Juvenile idiopathic arthritis (JIA) is one of the most common pediatric chronic diseases, with a yearly incidence between 1.6 and 23 new cases per 100,000 children. Systemic-onset JIA accounts for roughly 10-20% of all JIA patients, but the percentage is higher in some countries than others; in parts of Asia, for example, it may account for up to 30-40% of all JIA cases.

Clinical description

Onset usually occurs between 3 and 5 years of age. The clinical signs include fever with oscillating temperatures over a 24-hour period and peaks of over 39°C or more. The fever peaks are associated with the transient occurrence of an evanescent macular rash. Any joint, small or large, may be affected at disease onset, and involvement is nearly symmetrical and may be oligo- or polyarticular. Arthritis tends to increase in severity over time, and thus may not appear until later in the disease course.

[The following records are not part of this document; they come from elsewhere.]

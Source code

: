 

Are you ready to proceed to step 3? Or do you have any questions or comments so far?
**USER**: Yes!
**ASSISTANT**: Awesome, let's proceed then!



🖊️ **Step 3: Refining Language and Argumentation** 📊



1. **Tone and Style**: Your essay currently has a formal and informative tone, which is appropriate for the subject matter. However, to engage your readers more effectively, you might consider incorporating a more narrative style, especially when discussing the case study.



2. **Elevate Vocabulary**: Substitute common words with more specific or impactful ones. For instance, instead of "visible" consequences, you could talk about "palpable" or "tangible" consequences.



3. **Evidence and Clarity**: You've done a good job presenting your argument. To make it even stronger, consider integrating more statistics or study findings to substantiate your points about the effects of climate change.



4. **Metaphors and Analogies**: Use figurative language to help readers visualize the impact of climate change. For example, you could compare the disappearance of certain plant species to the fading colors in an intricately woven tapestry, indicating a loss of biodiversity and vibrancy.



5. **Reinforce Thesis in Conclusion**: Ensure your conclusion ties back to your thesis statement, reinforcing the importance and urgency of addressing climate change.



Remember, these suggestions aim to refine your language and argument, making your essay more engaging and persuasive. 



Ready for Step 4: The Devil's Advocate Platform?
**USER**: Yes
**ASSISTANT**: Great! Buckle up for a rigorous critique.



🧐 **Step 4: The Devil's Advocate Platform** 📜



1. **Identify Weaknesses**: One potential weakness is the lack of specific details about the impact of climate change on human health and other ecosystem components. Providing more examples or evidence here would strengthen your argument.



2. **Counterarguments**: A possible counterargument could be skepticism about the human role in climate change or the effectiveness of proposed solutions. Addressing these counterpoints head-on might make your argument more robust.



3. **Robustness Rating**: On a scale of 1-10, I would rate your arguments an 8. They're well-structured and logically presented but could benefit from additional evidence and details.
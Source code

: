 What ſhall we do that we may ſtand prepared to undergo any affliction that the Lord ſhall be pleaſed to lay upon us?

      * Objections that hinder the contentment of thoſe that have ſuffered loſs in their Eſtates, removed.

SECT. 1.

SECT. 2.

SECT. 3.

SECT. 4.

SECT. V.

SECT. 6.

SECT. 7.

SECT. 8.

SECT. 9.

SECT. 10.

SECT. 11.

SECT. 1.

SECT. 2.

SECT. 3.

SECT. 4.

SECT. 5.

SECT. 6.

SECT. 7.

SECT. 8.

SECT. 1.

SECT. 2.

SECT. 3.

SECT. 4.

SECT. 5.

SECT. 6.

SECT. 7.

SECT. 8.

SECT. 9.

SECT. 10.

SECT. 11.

The course of the disease varies between individuals, ranging from a monocyclic disease course, to recurrent predominantly systemic disease course, to a progressive polyarthritis that could lead to severe and destructive joint disease.

Etiology

Whilst the underlying mechanisms and triggering factors are not fully understood, IL-1 and IL-6 play a major role in the pathogenesis of the disease.

Diagnostic methods

Diagnosis is based on clinical and biological findings in a child under the age of 16 presenting with fever for at least 3 consecutive days and 2 major criteria (arthritis and evanescent rash) or 1 major and 2 minor criteria ((1)generalized lymph node enlargement and or hepatomegaly or splenomegaly (2) serositis (3) arthralgias lasting 2 weeks or longer (4)leukocytosis > 15.000/mm3 with neutrophilia) A confirmed diagnosis requires exclusion of other causes of the symptoms.

Differential diagnosis

The differential diagnoses is extensive and includes bacterial infections (including occult bacterial infection, brucellosis, Lyme disease, cat scratch disease, tuberculosis, and infectious mononucleosis), malaria, malignancies (such as leukemia, lymphoma, and neuroblastoma), viral infections, hereditary recurrent fever syndromes, other inflammatory diseases (such as systemic lupus erythematosus, systemic vasculitis, Kawasaki disease, Behçet disease, inflammatory bowel disease, Sweet syndrome, PFAPA, Takayasu syndrome, Castleman syndrome, rheumatic fever, and polyarteritis nodosa), connective tissue diseases, and periodic fever syndromes.

Management and treatment

Management by a specialized multidisciplinary team is required. Treatment is typically first with non-steroidal anti-inflammatory drugs (NSAIDs) and, if the inflammation is not controlled, followed by high dose corticosteroids. Treatment with cytokine inhibitors (anakinra, canakinumab, and tocilizumab) has shown to be highly effective. Furthermore, these drugs can help mitigate damage caused by the inflammatory process. Generally, complications such as macrophage activation syndrome, limitations in functional outcome by arthritis and long-term damage from chronic inflammation continue to be a major issue in patients' care, but have decreased since the use of biological treatment.

Prognosis

The disease course is long with major impact on quality of life. The risk of complications due to the illness or medication has been significantly reduced by the early use of biological treatment. Currently, osteopenia and osteoporosis, growth impairment, erosive arthritis, and secondary or reactive amyloidosis have almost disappeared. Macrophage activation syndrome is little influenced by recent therapeutic strategies and requires rapid care in the intensive care unit.